There's nothing wrong with playing games for fun. It passes the time, it gives us something to talk about, and maybe on some level, it makes us smarter. But why have so many of us basically devoted our lives to Magic? Couldn't we be virtuoso piano players or world-class botanists by now if we'd done something other than argue about Magic all these years?

Are we all crazy people?

Does any of this matter?

Are we creating anything of lasting value?

Maybe it's similar to sports. In the broad scheme of things, it doesn't matter who wins a game or who wins the championship—other than the value we assign it. Dollar bills and Super Bowl rings have no value other than that which society assigns to them (compared to, say, a sandwich, which has the very real objective value of being able to keep a person alive . . . and potentially being delicious). The purpose of sports isn't to assign a championship; it's to create an environment that just happens to have exciting, entertaining things happen along the way. The title is a real-world MacGuffin—it would just feel silly if we paid Calvin Johnson to jump up and down catching things with no bigger goal in mind.

Creating an analogy between sports and Magic can quickly fall apart because of the huge difference between the percentage of sports fans who care what pro teams win and that of Magic players who care who wins a Pro Tour. People start playing sports because they want to experience similar things as their heroes, but people only follow in Luis Scott-Vargas's footsteps once they've already started playing Magic. Still, though, for Magic to be worthwhile to us, it has to create something along the way that will retroactively justify its existence in our lives.

Magic doesn't have the aesthetic advantages that overt displays of physicality have. If anything Magic-related (other than the actual game) is going to last, it's going to come in the form writing about the game (or at least tangentially related to the game). Otherwise, other than for the people who directly experienced the game, it'll be as though it never happened at all.

This is why I am so often frustrated by people's articles about Magic. Bad logic or strategy can be corrected and discussed, and bad writing can be mocked, but a lack of ambition or determination to do anything other than write about this exact moment in Magic will never lead to anything more than continual, ephemeral mediocrity.

Why do we go to tournaments? This isn't some ultra-casual-player type of question that attempts to attack the validity of playing a game seriously rather than just for fun; I can't really have fun playing a game unless I'm genuinely trying to win it. But what's the purpose of attending a specific tournament? The orthodox answer is that unless someone seriously thinks he can win a tournament and will do everything legal within his power to accomplish that, he shouldn't even bother attending. This view is fairly ridiculous, especially within the context of the Planeswalker Points system, which rewards consistent finishes in huge numbers of events rather than spectacular play.

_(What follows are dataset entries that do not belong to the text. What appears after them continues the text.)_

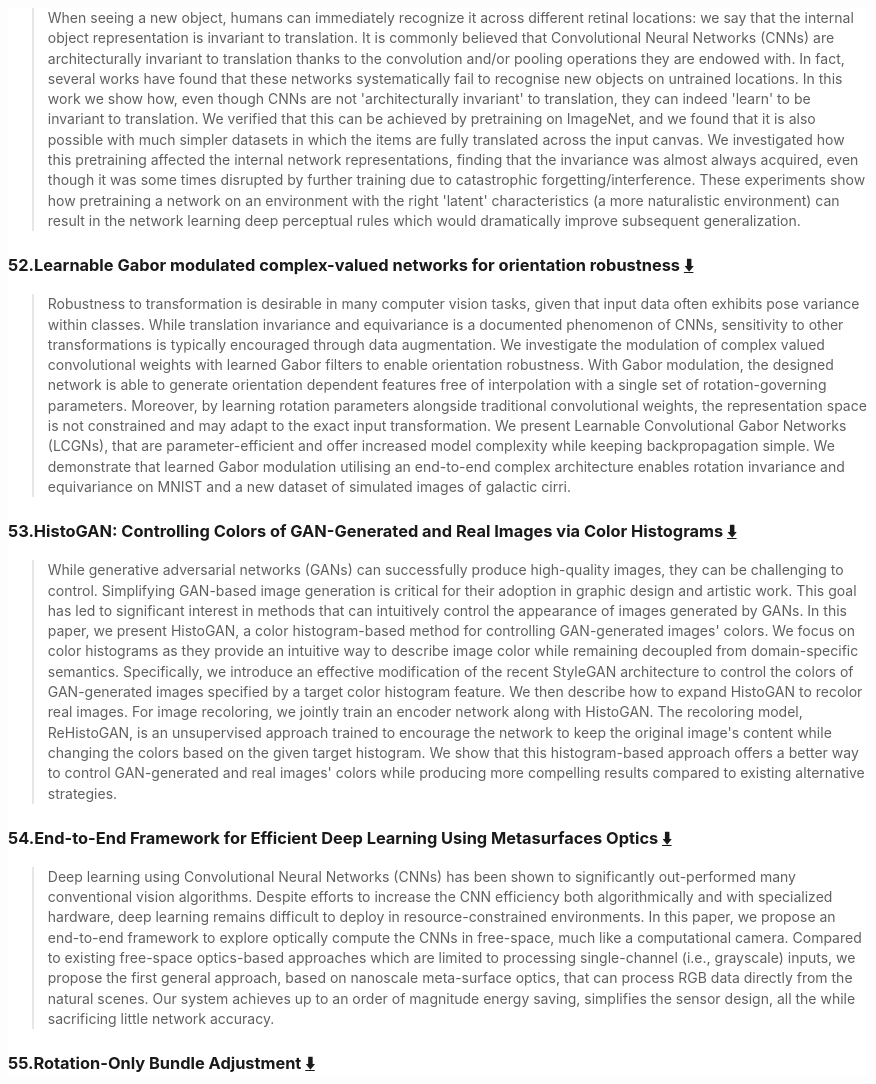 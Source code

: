 >  When seeing a new object, humans can immediately recognize it across different retinal locations: we say that the internal object representation is invariant to translation. It is commonly believed that Convolutional Neural Networks (CNNs) are architecturally invariant to translation thanks to the convolution and/or pooling operations they are endowed with. In fact, several works have found that these networks systematically fail to recognise new objects on untrained locations. In this work we show how, even though CNNs are not 'architecturally invariant' to translation, they can indeed 'learn' to be invariant to translation. We verified that this can be achieved by pretraining on ImageNet, and we found that it is also possible with much simpler datasets in which the items are fully translated across the input canvas. We investigated how this pretraining affected the internal network representations, finding that the invariance was almost always acquired, even though it was some times disrupted by further training due to catastrophic forgetting/interference. These experiments show how pretraining a network on an environment with the right 'latent' characteristics (a more naturalistic environment) can result in the network learning deep perceptual rules which would dramatically improve subsequent generalization.      
### 52.Learnable Gabor modulated complex-valued networks for orientation robustness  [ :arrow_down: ](https://arxiv.org/pdf/2011.11734.pdf)
>  Robustness to transformation is desirable in many computer vision tasks, given that input data often exhibits pose variance within classes. While translation invariance and equivariance is a documented phenomenon of CNNs, sensitivity to other transformations is typically encouraged through data augmentation. We investigate the modulation of complex valued convolutional weights with learned Gabor filters to enable orientation robustness. With Gabor modulation, the designed network is able to generate orientation dependent features free of interpolation with a single set of rotation-governing parameters. Moreover, by learning rotation parameters alongside traditional convolutional weights, the representation space is not constrained and may adapt to the exact input transformation. We present Learnable Convolutional Gabor Networks (LCGNs), that are parameter-efficient and offer increased model complexity while keeping backpropagation simple. We demonstrate that learned Gabor modulation utilising an end-to-end complex architecture enables rotation invariance and equivariance on MNIST and a new dataset of simulated images of galactic cirri.      
### 53.HistoGAN: Controlling Colors of GAN-Generated and Real Images via Color Histograms  [ :arrow_down: ](https://arxiv.org/pdf/2011.11731.pdf)
>  While generative adversarial networks (GANs) can successfully produce high-quality images, they can be challenging to control. Simplifying GAN-based image generation is critical for their adoption in graphic design and artistic work. This goal has led to significant interest in methods that can intuitively control the appearance of images generated by GANs. In this paper, we present HistoGAN, a color histogram-based method for controlling GAN-generated images' colors. We focus on color histograms as they provide an intuitive way to describe image color while remaining decoupled from domain-specific semantics. Specifically, we introduce an effective modification of the recent StyleGAN architecture to control the colors of GAN-generated images specified by a target color histogram feature. We then describe how to expand HistoGAN to recolor real images. For image recoloring, we jointly train an encoder network along with HistoGAN. The recoloring model, ReHistoGAN, is an unsupervised approach trained to encourage the network to keep the original image's content while changing the colors based on the given target histogram. We show that this histogram-based approach offers a better way to control GAN-generated and real images' colors while producing more compelling results compared to existing alternative strategies.      
### 54.End-to-End Framework for Efficient Deep Learning Using Metasurfaces Optics  [ :arrow_down: ](https://arxiv.org/pdf/2011.11728.pdf)
>  Deep learning using Convolutional Neural Networks (CNNs) has been shown to significantly out-performed many conventional vision algorithms. Despite efforts to increase the CNN efficiency both algorithmically and with specialized hardware, deep learning remains difficult to deploy in resource-constrained environments. In this paper, we propose an end-to-end framework to explore optically compute the CNNs in free-space, much like a computational camera. Compared to existing free-space optics-based approaches which are limited to processing single-channel (i.e., grayscale) inputs, we propose the first general approach, based on nanoscale meta-surface optics, that can process RGB data directly from the natural scenes. Our system achieves up to an order of magnitude energy saving, simplifies the sensor design, all the while sacrificing little network accuracy.      
### 55.Rotation-Only Bundle Adjustment  [ :arrow_down: ](https://arxiv.org/pdf/2011.11724.pdf)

Even that misses something, though. When players break down the EV of certain tournaments or events, they look specifically at the prize payouts and point benefits that people receive for doing well. But what about everything outside of that? Shouldn't we take into account the possibility that someone can Top 8 a tournament, write a report about it, and have that launch his or her writing career?

Don't people play in tournaments to become well-known players?

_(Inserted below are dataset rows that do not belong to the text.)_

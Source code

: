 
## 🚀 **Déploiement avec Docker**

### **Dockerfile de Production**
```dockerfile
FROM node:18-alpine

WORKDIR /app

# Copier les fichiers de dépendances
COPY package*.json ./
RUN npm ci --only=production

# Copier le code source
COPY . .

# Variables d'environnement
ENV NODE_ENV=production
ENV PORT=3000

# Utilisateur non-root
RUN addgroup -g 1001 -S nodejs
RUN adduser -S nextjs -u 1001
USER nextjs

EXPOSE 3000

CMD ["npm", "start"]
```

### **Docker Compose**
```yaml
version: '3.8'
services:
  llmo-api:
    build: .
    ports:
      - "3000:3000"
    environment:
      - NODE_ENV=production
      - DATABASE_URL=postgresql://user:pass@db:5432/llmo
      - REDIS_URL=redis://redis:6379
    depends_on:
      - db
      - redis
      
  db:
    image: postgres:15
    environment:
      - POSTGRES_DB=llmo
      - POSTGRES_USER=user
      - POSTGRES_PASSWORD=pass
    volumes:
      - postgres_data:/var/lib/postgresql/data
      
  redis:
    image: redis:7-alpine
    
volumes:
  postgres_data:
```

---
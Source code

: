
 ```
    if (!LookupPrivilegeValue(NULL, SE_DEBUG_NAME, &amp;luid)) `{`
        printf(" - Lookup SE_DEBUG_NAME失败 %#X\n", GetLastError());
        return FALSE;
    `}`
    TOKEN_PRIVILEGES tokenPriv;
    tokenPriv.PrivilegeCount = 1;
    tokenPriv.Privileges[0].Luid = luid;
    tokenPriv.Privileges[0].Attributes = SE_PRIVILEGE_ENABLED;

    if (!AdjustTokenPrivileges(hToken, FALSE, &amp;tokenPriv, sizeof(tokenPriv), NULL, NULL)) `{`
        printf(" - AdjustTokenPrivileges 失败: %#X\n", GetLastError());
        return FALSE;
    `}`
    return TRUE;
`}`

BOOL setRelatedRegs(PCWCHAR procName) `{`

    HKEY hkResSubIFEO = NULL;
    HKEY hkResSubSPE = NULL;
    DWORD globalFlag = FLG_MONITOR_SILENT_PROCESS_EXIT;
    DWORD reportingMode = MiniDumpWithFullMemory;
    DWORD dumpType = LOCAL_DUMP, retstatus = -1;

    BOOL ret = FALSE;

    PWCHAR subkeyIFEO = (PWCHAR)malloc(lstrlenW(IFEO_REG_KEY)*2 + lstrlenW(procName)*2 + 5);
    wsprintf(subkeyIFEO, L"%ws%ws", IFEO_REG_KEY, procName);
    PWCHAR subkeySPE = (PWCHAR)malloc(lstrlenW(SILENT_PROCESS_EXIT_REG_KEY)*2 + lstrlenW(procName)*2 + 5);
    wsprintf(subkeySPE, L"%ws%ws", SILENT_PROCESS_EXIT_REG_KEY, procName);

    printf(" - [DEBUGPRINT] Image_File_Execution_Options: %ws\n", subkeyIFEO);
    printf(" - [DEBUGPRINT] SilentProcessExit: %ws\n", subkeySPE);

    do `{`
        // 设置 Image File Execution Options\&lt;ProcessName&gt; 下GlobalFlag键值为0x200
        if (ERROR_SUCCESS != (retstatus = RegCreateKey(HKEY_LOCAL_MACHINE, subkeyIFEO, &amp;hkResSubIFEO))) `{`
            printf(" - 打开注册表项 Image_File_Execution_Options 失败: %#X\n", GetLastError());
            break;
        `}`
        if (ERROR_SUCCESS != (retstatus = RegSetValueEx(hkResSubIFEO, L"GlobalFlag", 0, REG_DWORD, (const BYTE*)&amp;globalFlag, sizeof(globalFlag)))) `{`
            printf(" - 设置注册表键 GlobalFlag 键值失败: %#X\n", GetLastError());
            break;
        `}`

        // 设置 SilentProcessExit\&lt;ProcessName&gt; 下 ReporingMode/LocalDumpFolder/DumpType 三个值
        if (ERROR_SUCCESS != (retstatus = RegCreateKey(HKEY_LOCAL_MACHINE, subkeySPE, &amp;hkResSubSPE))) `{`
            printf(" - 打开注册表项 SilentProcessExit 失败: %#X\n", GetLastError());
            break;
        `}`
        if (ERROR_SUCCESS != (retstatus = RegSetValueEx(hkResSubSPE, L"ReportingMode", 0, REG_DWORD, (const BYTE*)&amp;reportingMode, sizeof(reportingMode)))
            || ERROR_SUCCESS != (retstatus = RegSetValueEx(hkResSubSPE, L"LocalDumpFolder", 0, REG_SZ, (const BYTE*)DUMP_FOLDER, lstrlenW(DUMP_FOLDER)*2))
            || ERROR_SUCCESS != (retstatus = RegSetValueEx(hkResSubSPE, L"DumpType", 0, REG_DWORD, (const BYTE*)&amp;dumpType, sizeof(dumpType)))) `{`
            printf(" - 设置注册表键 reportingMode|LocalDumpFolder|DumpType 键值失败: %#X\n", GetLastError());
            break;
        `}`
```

Who has the better chance of a tournament turning out favorably? The player who pilots a completely stock version of the best deck or the one who plays something totally off-the-wall and isn't quite as good? Assuming the latter deck is worse, but not completely unplayable, he'll certainly have a reduced chance to win the tournament, so only looking at that, the stock deck seems better. But what are the benefits of winning the tournament? How many people are going to read his report if he writes about how he didn't change anything in the deck . . . and compare that to if he tells the story of creating something no one thought would win a game? Even discounting his phenomenal finishes, people knew who Conley Woods was not because he was in the Top 10 players in the game, but because he would come up with rogue decks for every tournament. There was value in that, and it didn't always come from extra percentage points in certain matchups.

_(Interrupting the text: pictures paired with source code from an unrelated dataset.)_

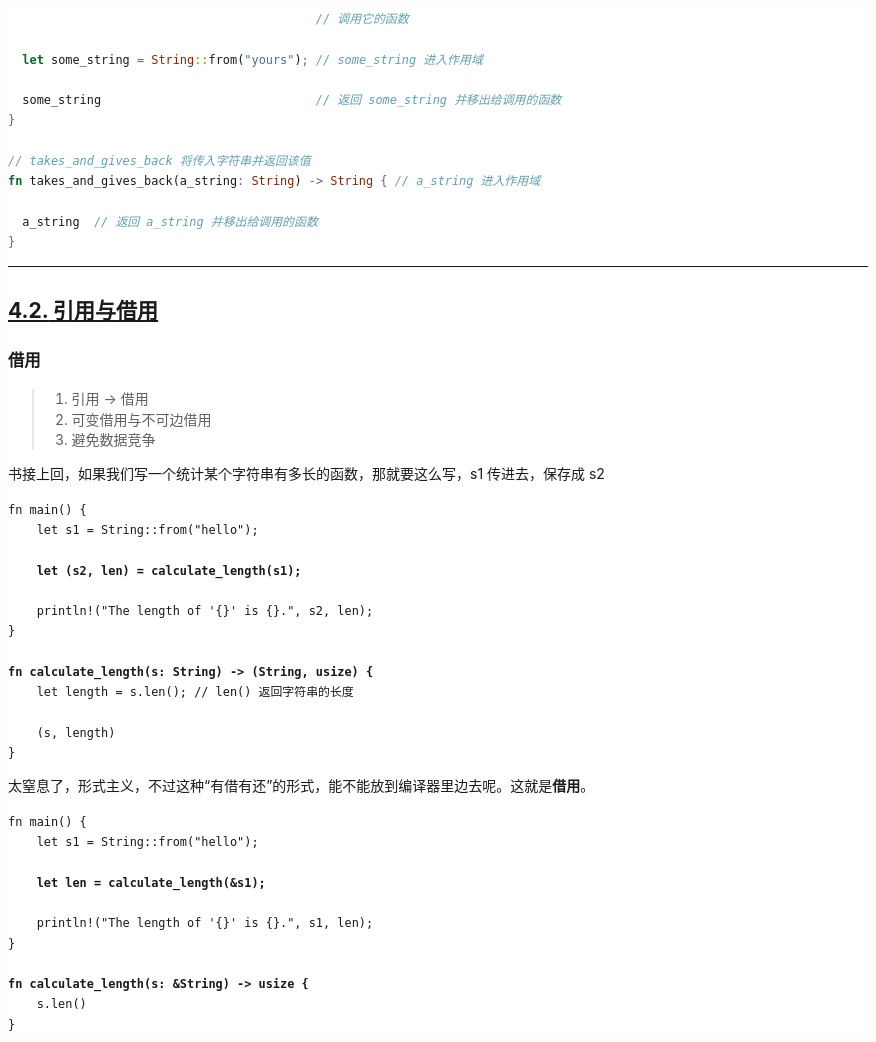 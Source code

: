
 ```rust
                                           // 调用它的函数

  let some_string = String::from("yours"); // some_string 进入作用域

  some_string                              // 返回 some_string 并移出给调用的函数
}

// takes_and_gives_back 将传入字符串并返回该值
fn takes_and_gives_back(a_string: String) -> String { // a_string 进入作用域

  a_string  // 返回 a_string 并移出给调用的函数
}
```

***

## [**4.2.** 引用与借用](https://rustwiki.org/zh-CN/book/ch04-02-references-and-borrowing.html)

### 借用

> 1. 引用 -> 借用
> 2. 可变借用与不可边借用
> 3. 避免数据竞争

书接上回，如果我们写一个统计某个字符串有多长的函数，那就要这么写，s1 传进去，保存成 s2

<pre class="language-rust"><code class="lang-rust">fn main() {
    let s1 = String::from("hello");

<strong>    let (s2, len) = calculate_length(s1);
</strong>
    println!("The length of '{}' is {}.", s2, len);
}

<strong>fn calculate_length(s: String) -> (String, usize) {
</strong>    let length = s.len(); // len() 返回字符串的长度

    (s, length)
}
</code></pre>

&#x20;太窒息了，形式主义，不过这种“有借有还”的形式，能不能放到编译器里边去呢。这就是**借用**。

<pre class="language-rust"><code class="lang-rust">fn main() {
    let s1 = String::from("hello");

<strong>    let len = calculate_length(&#x26;s1);
</strong>
    println!("The length of '{}' is {}.", s1, len);
}

<strong>fn calculate_length(s: &#x26;String) -> usize {
</strong>    s.len()
}
</code></pre>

Bad news for people reading this: This is just another Organized Play–changes article in a fancy dress. As much as people have talked about them, people are dramatically underestimating how Planeswalker Points affect how we look at people’s experiences of tournaments. While the concept of winning a big tournament is still the sculpted ideal of player experiences, PWPs remove most of the actual incentive to win a tournament. If tournament wins are therefore devalued, individual tournament reports should be devalued in equal measure (assuming they aren’t simply written to entertain, although those are, admittedly, the best kind of tournament repots), replaced with a sort of travelogue and synopsis of the grind undergone to qualify. Players, assuming they act rationally and don’t cling to the old practice of extensive testing for a single PTQ or GP, should practice dramatically less and travel much more. This is assuming that people will go to tournaments attempting to qualify for the Pro Tour, which is only a realistic goal for a very small contingent of players who have deep pockets without currently being employed in a nine-to-five job.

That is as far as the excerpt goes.